(Records supplied)

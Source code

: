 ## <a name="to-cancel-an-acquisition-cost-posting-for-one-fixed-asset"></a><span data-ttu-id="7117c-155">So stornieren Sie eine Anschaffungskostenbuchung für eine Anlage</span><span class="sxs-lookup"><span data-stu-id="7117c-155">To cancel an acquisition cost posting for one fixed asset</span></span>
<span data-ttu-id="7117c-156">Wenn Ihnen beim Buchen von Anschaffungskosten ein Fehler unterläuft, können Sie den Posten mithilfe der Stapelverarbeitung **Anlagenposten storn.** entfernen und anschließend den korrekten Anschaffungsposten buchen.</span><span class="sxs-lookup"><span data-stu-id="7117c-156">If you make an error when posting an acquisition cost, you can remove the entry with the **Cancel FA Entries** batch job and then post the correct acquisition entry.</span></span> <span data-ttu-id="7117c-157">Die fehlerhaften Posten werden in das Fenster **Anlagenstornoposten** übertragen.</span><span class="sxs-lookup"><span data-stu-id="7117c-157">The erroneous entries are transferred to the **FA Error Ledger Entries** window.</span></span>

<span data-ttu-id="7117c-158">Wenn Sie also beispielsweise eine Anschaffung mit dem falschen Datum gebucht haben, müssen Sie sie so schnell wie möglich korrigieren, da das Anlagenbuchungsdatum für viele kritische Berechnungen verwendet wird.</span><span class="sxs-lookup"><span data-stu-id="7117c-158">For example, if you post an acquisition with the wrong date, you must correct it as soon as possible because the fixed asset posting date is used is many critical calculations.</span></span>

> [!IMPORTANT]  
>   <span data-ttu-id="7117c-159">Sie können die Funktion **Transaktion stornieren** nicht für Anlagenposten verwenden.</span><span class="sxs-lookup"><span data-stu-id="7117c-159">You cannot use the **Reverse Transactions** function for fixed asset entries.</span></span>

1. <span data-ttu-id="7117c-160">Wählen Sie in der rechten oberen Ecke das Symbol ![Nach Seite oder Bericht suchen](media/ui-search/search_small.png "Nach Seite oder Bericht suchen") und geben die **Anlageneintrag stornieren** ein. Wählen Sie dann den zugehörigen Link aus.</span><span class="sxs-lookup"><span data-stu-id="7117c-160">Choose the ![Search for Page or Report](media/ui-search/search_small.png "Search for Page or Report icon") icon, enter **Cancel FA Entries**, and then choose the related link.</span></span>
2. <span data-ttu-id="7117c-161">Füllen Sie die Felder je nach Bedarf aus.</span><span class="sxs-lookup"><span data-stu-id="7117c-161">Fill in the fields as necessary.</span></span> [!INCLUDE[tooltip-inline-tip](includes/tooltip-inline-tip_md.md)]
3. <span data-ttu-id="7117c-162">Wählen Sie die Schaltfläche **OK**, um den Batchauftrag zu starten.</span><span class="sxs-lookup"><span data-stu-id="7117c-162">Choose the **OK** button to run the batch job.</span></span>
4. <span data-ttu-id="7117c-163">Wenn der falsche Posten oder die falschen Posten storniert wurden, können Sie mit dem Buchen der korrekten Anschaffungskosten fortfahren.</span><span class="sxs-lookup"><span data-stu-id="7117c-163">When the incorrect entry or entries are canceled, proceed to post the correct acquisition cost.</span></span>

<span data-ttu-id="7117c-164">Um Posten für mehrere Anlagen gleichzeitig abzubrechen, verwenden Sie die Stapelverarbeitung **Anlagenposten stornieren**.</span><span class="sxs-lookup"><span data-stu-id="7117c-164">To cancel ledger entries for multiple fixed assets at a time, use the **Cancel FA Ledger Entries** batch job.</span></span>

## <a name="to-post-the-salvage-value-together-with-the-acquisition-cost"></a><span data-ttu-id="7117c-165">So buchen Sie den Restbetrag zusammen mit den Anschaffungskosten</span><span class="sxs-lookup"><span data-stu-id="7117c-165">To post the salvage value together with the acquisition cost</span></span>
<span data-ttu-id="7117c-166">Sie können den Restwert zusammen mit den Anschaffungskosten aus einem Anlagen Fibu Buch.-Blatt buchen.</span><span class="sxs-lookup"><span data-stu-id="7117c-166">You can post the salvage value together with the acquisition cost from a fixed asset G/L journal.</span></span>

(End Records supplied)

Task to complete
Output the listing above in full. Every line must match.

Written response
Source code

: ## <a name="to-cancel-an-acquisition-cost-posting-for-one-fixed-asset"></a><span data-ttu-id="7117c-155">So stornieren Sie eine Anschaffungskostenbuchung für eine Anlage</span><span class="sxs-lookup"><span data-stu-id="7117c-155">To cancel an acquisition cost posting for one fixed asset</span></span>
<span data-ttu-id="7117c-156">Wenn Ihnen beim Buchen von Anschaffungskosten ein Fehler unterläuft, können Sie den Posten mithilfe der Stapelverarbeitung **Anlagenposten storn.** entfernen und anschließend den korrekten Anschaffungsposten buchen.</span><span class="sxs-lookup"><span data-stu-id="7117c-156">If you make an error when posting an acquisition cost, you can remove the entry with the **Cancel FA Entries** batch job and then post the correct acquisition entry.</span></span> <span data-ttu-id="7117c-157">Die fehlerhaften Posten werden in das Fenster **Anlagenstornoposten** übertragen.</span><span class="sxs-lookup"><span data-stu-id="7117c-157">The erroneous entries are transferred to the **FA Error Ledger Entries** window.</span></span>

<span data-ttu-id="7117c-158">Wenn Sie also beispielsweise eine Anschaffung mit dem falschen Datum gebucht haben, müssen Sie sie so schnell wie möglich korrigieren, da das Anlagenbuchungsdatum für viele kritische Berechnungen verwendet wird.</span><span class="sxs-lookup"><span data-stu-id="7117c-158">For example, if you post an acquisition with the wrong date, you must correct it as soon as possible because the fixed asset posting date is used is many critical calculations.</span></span>

> [!IMPORTANT]  
>   <span data-ttu-id="7117c-159">Sie können die Funktion **Transaktion stornieren** nicht für Anlagenposten verwenden.</span><span class="sxs-lookup"><span data-stu-id="7117c-159">You cannot use the **Reverse Transactions** function for fixed asset entries.</span></span>

1. <span data-ttu-id="7117c-160">Wählen Sie in der rechten oberen Ecke das Symbol ![Nach Seite oder Bericht suchen](media/ui-search/search_small.png "Nach Seite oder Bericht suchen") und geben die **Anlageneintrag stornieren** ein. Wählen Sie dann den zugehörigen Link aus.</span><span class="sxs-lookup"><span data-stu-id="7117c-160">Choose the ![Search for Page or Report](media/ui-search/search_small.png "Search for Page or Report icon") icon, enter **Cancel FA Entries**, and then choose the related link.</span></span>
2. <span data-ttu-id="7117c-161">Füllen Sie die Felder je nach Bedarf aus.</span><span class="sxs-lookup"><span data-stu-id="7117c-161">Fill in the fields as necessary.</span></span> [!INCLUDE[tooltip-inline-tip](includes/tooltip-inline-tip_md.md)]
3. <span data-ttu-id="7117c-162">Wählen Sie die Schaltfläche **OK**, um den Batchauftrag zu starten.</span><span class="sxs-lookup"><span data-stu-id="7117c-162">Choose the **OK** button to run the batch job.</span></span>
4. <span data-ttu-id="7117c-163">Wenn der falsche Posten oder die falschen Posten storniert wurden, können Sie mit dem Buchen der korrekten Anschaffungskosten fortfahren.</span><span class="sxs-lookup"><span data-stu-id="7117c-163">When the incorrect entry or entries are canceled, proceed to post the correct acquisition cost.</span></span>

<span data-ttu-id="7117c-164">Um Posten für mehrere Anlagen gleichzeitig abzubrechen, verwenden Sie die Stapelverarbeitung **Anlagenposten stornieren**.</span><span class="sxs-lookup"><span data-stu-id="7117c-164">To cancel ledger entries for multiple fixed assets at a time, use the **Cancel FA Ledger Entries** batch job.</span></span>

## <a name="to-post-the-salvage-value-together-with-the-acquisition-cost"></a><span data-ttu-id="7117c-165">So buchen Sie den Restbetrag zusammen mit den Anschaffungskosten</span><span class="sxs-lookup"><span data-stu-id="7117c-165">To post the salvage value together with the acquisition cost</span></span>
<span data-ttu-id="7117c-166">Sie können den Restwert zusammen mit den Anschaffungskosten aus einem Anlagen Fibu Buch.-Blatt buchen.</span><span class="sxs-lookup"><span data-stu-id="7117c-166">You can post the salvage value together with the acquisition cost from a fixed asset G/L journal.</span></span>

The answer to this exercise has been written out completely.